> _Data supplied_:
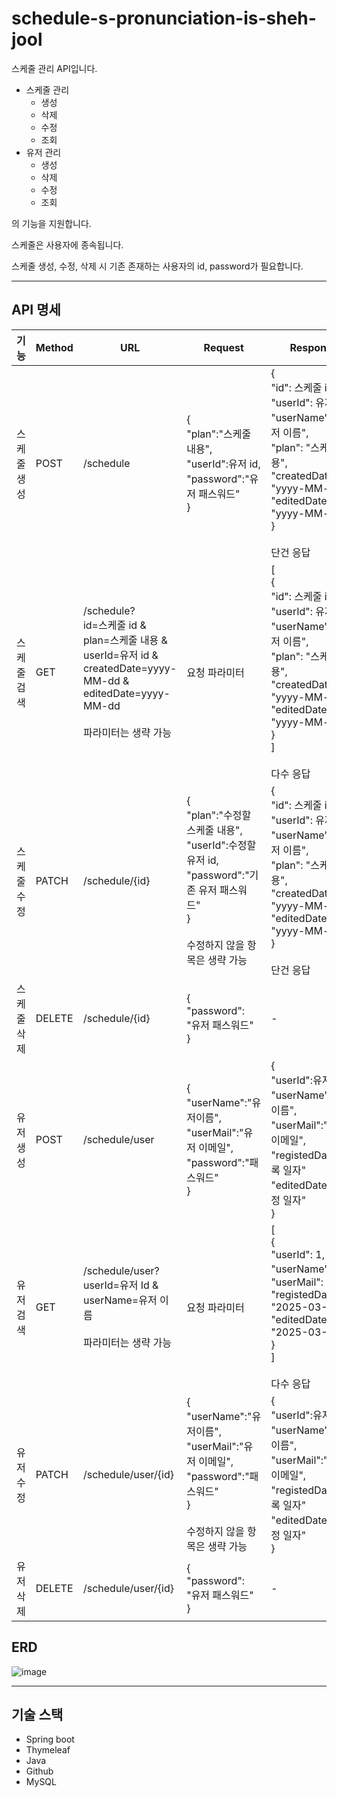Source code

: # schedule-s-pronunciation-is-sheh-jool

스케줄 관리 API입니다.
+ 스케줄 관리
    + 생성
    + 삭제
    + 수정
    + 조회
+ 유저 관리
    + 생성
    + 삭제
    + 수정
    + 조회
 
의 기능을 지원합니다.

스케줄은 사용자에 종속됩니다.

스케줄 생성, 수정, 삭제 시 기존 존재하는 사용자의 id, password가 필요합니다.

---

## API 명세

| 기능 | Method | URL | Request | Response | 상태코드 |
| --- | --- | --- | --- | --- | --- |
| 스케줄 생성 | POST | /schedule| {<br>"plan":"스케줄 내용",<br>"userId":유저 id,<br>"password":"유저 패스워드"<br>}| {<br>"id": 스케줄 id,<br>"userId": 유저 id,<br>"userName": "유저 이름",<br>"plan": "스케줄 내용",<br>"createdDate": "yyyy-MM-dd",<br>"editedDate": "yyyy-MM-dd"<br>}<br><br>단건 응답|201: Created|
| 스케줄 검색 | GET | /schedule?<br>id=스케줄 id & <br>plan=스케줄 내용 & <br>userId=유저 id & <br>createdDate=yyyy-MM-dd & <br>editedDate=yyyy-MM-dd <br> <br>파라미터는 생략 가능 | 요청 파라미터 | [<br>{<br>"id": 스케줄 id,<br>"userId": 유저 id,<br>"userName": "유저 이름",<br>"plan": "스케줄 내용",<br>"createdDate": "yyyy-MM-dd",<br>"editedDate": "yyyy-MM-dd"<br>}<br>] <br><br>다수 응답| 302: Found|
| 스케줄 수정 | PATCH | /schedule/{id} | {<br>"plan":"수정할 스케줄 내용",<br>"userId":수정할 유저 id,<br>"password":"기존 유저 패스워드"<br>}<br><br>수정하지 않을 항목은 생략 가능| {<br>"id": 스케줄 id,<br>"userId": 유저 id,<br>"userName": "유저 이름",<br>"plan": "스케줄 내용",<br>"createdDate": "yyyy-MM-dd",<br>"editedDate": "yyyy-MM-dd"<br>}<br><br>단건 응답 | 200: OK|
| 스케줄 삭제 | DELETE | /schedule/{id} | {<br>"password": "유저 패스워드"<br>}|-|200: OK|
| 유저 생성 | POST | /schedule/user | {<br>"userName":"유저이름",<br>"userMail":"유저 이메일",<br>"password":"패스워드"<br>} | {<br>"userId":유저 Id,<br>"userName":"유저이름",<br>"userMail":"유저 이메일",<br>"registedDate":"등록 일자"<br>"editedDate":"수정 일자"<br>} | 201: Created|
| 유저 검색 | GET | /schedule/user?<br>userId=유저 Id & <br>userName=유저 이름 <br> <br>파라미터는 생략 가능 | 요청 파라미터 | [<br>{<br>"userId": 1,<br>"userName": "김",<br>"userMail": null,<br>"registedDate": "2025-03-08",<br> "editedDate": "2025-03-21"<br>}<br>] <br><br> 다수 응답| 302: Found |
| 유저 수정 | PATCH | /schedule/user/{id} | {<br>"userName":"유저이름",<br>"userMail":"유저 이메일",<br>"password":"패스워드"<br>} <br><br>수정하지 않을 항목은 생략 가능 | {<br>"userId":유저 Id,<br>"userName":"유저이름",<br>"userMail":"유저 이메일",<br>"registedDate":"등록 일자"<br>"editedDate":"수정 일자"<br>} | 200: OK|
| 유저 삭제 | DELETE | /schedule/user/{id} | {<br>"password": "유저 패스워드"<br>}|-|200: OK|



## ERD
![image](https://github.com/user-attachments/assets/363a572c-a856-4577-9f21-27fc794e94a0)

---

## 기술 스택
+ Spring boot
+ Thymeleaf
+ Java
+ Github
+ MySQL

> _Instructions to follow_: Locate the string "editedDate" in the listing above and copy every line where it occurs.

> _Result of this task_:
| 스케줄 생성 | POST | /schedule| {<br>"plan":"스케줄 내용",<br>"userId":유저 id,<br>"password":"유저 패스워드"<br>}| {<br>"id": 스케줄 id,<br>"userId": 유저 id,<br>"userName": "유저 이름",<br>"plan": "스케줄 내용",<br>"createdDate": "yyyy-MM-dd",<br>"editedDate": "yyyy-MM-dd"<br>}<br><br>단건 응답|201: Created|
| 스케줄 검색 | GET | /schedule?<br>id=스케줄 id & <br>plan=스케줄 내용 & <br>userId=유저 id & <br>createdDate=yyyy-MM-dd & <br>editedDate=yyyy-MM-dd <br> <br>파라미터는 생략 가능 | 요청 파라미터 | [<br>{<br>"id": 스케줄 id,<br>"userId": 유저 id,<br>"userName": "유저 이름",<br>"plan": "스케줄 내용",<br>"createdDate": "yyyy-MM-dd",<br>"editedDate": "yyyy-MM-dd"<br>}<br>] <br><br>다수 응답| 302: Found|
| 스케줄 수정 | PATCH | /schedule/{id} | {<br>"plan":"수정할 스케줄 내용",<br>"userId":수정할 유저 id,<br>"password":"기존 유저 패스워드"<br>}<br><br>수정하지 않을 항목은 생략 가능| {<br>"id": 스케줄 id,<br>"userId": 유저 id,<br>"userName": "유저 이름",<br>"plan": "스케줄 내용",<br>"createdDate": "yyyy-MM-dd",<br>"editedDate": "yyyy-MM-dd"<br>}<br><br>단건 응답 | 200: OK|
| 유저 생성 | POST | /schedule/user | {<br>"userName":"유저이름",<br>"userMail":"유저 이메일",<br>"password":"패스워드"<br>} | {<br>"userId":유저 Id,<br>"userName":"유저이름",<br>"userMail":"유저 이메일",<br>"registedDate":"등록 일자"<br>"editedDate":"수정 일자"<br>} | 201: Created|
| 유저 검색 | GET | /schedule/user?<br>userId=유저 Id & <br>userName=유저 이름 <br> <br>파라미터는 생략 가능 | 요청 파라미터 | [<br>{<br>"userId": 1,<br>"userName": "김",<br>"userMail": null,<br>"registedDate": "2025-03-08",<br> "editedDate": "2025-03-21"<br>}<br>] <br><br> 다수 응답| 302: Found |
| 유저 수정 | PATCH | /schedule/user/{id} | {<br>"userName":"유저이름",<br>"userMail":"유저 이메일",<br>"password":"패스워드"<br>} <br><br>수정하지 않을 항목은 생략 가능 | {<br>"userId":유저 Id,<br>"userName":"유저이름",<br>"userMail":"유저 이메일",<br>"registedDate":"등록 일자"<br>"editedDate":"수정 일자"<br>} | 200: OK|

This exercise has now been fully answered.